WWII (1943-46)

“Kamikaze Warfare” — A Personal Diary

Memory from: Seaman 2nd class Peter C. Koski

Setting the Scene

On April 11, 1945, the KIDD was struck by a kamikaze while on radar picket duty off the eastern coast of Okinawa. Without a doubt, this is the most memorable event in the ship's history for members of her World War II crew. The entries below, from the diary of Seaman 2nd class Peter C. Koski, give a firsthand look at the horror of kamikaze warfare.

The Recollection

April 11, 1945 GQ at 0530; secured 0715. GQ again. It is 0930. Now secured at 1200. GQ 1400. They are really after us this time. They are coming in from both sides. I can hear port 40mm firing. We have been hit by a suicide plane. He came in from our starboard side and was headed straight for our bridge, but turned and hit us in the forward fireroom. He went through the side and one boiler. His bomb went through the port shell and exploded. I was knocked out and blown about ten feet from my gun. How long I was out I do not know; but when I came to, I was standing, looking down at a boy who had his head blown off. All of the guys on the gun next to ours were blown to pieces. Three men on our gun were hurt pretty bad. The ship is really a mess. Bodies are everywhere. I do not know how many are dead yet, but there are plenty. Wounded men are dying. Nothing can be done for them, and nobody knows how! Our doctor is hit and is very bad. Boy, I am really worried: four more planes just came in at us. We all thought that it was the end for the rest of us. Our guns were in local. But we got two of them, and the BLACK got another. One plane dropped a bomb off our starboard bow about twenty feet. We just took on a doctor from the HALE. He is doing a fine job. If only our Doc had not gotten it, he could have saved a lot of boys. We are taking on a lot of water and may have to go over the side. Yet it is beginning to get dark. Japs are all around us dropping flares. Our group is under a very heavy air attack.

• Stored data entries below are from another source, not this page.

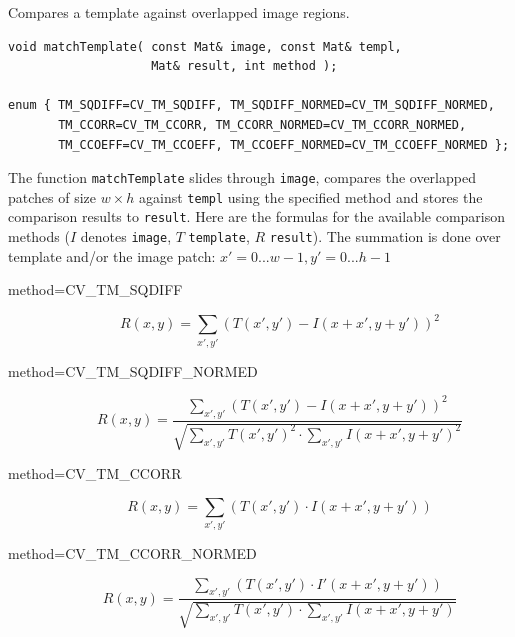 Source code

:\begin{description}
\label{matchTemplate}
Compares a template against overlapped image regions.

\begin{lstlisting}
void matchTemplate( const Mat& image, const Mat& templ,
                    Mat& result, int method );

enum { TM_SQDIFF=CV_TM_SQDIFF, TM_SQDIFF_NORMED=CV_TM_SQDIFF_NORMED,
       TM_CCORR=CV_TM_CCORR, TM_CCORR_NORMED=CV_TM_CCORR_NORMED,
       TM_CCOEFF=CV_TM_CCOEFF, TM_CCOEFF_NORMED=CV_TM_CCOEFF_NORMED };
\end{lstlisting}
\begin{description}
\end{description}

The function \texttt{matchTemplate} slides through \texttt{image}, compares the
overlapped patches of size $w \times h$ against \texttt{templ}
using the specified method and stores the comparison results to
\texttt{result}. Here are the formulas for the available comparison
methods ($I$ denotes \texttt{image}, $T$ \texttt{template},
$R$ \texttt{result}). The summation is done over template and/or the
image patch: $x' = 0...w-1, y' = 0...h-1$


\begin{description}
\item[method=CV\_TM\_SQDIFF]
\[ R(x,y)=\sum_{x',y'} (T(x',y')-I(x+x',y+y'))^2 \]

\item[method=CV\_TM\_SQDIFF\_NORMED]
\[ R(x,y)=\frac
{\sum_{x',y'} (T(x',y')-I(x+x',y+y'))^2}
{\sqrt{\sum_{x',y'}T(x',y')^2 \cdot \sum_{x',y'} I(x+x',y+y')^2}}
\]

\item[method=CV\_TM\_CCORR]
\[ R(x,y)=\sum_{x',y'} (T(x',y') \cdot I(x+x',y+y')) \]

\item[method=CV\_TM\_CCORR\_NORMED]
\[ R(x,y)=\frac
{\sum_{x',y'} (T(x',y') \cdot I'(x+x',y+y'))}
{\sqrt{\sum_{x',y'}T(x',y') \cdot \sum_{x',y'} I(x+x',y+y')}}
\]


\end{description}
\end{description}
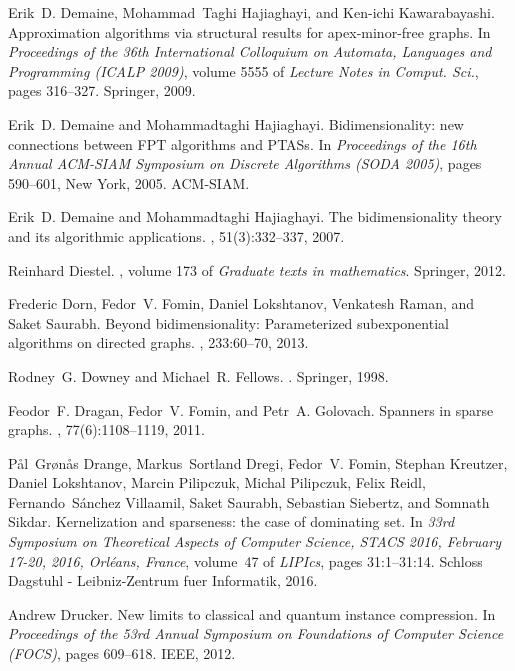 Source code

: \documentclass[11pt]{article}
\begin{document}
\begin{thebibliography}{10}
Erik~D. Demaine, Mohammad~Taghi Hajiaghayi, and Ken-ichi Kawarabayashi.
\newblock Approximation algorithms via structural results for apex-minor-free
  graphs.
\newblock In {\em Proceedings of the 36th International Colloquium on Automata,
  Languages and Programming (ICALP 2009)}, volume 5555 of {\em Lecture Notes in
  Comput. Sci.}, pages 316--327. Springer, 2009.

Erik~D. Demaine and Mohammadtaghi Hajiaghayi.
\newblock Bidimensionality: new connections between {FPT} algorithms and
  {PTAS}s.
\newblock In {\em Proceedings of the 16th Annual ACM-SIAM Symposium on Discrete
  Algorithms (SODA 2005)}, pages 590--601, New York, 2005. ACM-SIAM.

Erik~D. Demaine and Mohammadtaghi Hajiaghayi.
\newblock The bidimensionality theory and its algorithmic applications.
, 51(3):332--337, 2007.

Reinhard Diestel.
, volume 173 of {\em Graduate texts in
  mathematics}.
\newblock Springer, 2012.

Frederic Dorn, Fedor~V. Fomin, Daniel Lokshtanov, Venkatesh Raman, and Saket
  Saurabh.
\newblock Beyond bidimensionality: Parameterized subexponential algorithms on
  directed graphs.
, 233:60--70, 2013.

Rodney~G. Downey and Michael~R. Fellows.
.
\newblock Springer, 1998.

Feodor~F. Dragan, Fedor~V. Fomin, and Petr~A. Golovach.
\newblock Spanners in sparse graphs.
, 77(6):1108--1119, 2011.

P{\aa}l~Gr{\o}n{\aa}s Drange, Markus~Sortland Dregi, Fedor~V. Fomin, Stephan
  Kreutzer, Daniel Lokshtanov, Marcin Pilipczuk, Michal Pilipczuk, Felix Reidl,
  Fernando~S{\'{a}}nchez Villaamil, Saket Saurabh, Sebastian Siebertz, and
  Somnath Sikdar.
\newblock Kernelization and sparseness: the case of dominating set.
\newblock In {\em 33rd Symposium on Theoretical Aspects of Computer Science,
  {STACS} 2016, February 17-20, 2016, Orl{\'{e}}ans, France}, volume~47 of {\em
  LIPIcs}, pages 31:1--31:14. Schloss Dagstuhl - Leibniz-Zentrum fuer
  Informatik, 2016.

Andrew Drucker.
\newblock New limits to classical and quantum instance compression.
\newblock In {\em Proceedings of the 53rd Annual Symposium on Foundations of
  Computer Science (FOCS)}, pages 609--618. IEEE, 2012.


\end{thebibliography}
\end{document}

The HALE is escorting us! It is 2100 now. The Japs have given up trying to get us. We can make 27 knots now if necessary. Three Jap planes were shot down by our group today, but we lost one can [destroyer] and sustained damage to seven others! I have prayed really hard today, and I thank “God” with all my heart for my life! April 12, 1945 No GQ this morning! Thirty-eight good men were killed yesterday, and fifty-six wounded. There are still five men down in the fireroom that we cannot get out because the fireroom is flooded with oil and water. Editor’s Note: This was Peter’s last entry. His diary was made available to the museum by his wife, Mrs. Roberta Koski, in 1995. Mrs. Koski recalls: “After the ship was hit, Kenny took command [Lt. Richard “Dick” Kenny]. He had to get the crew back to their guns. Pete was stunned, but he remembered Kenny’s kindness to the sailors and how he got the crew together to defend the ship again. He talked often of the bag detail, and the shock of it all. He slept in a hammock on deck while the ship limped into port. When the ship was coming in, they had no radio and did not know that FDR [President Franklin D. Roosevelt] had died. When they saw the flags at half mast, he thought it was for the KIDD and could not understand why at first.”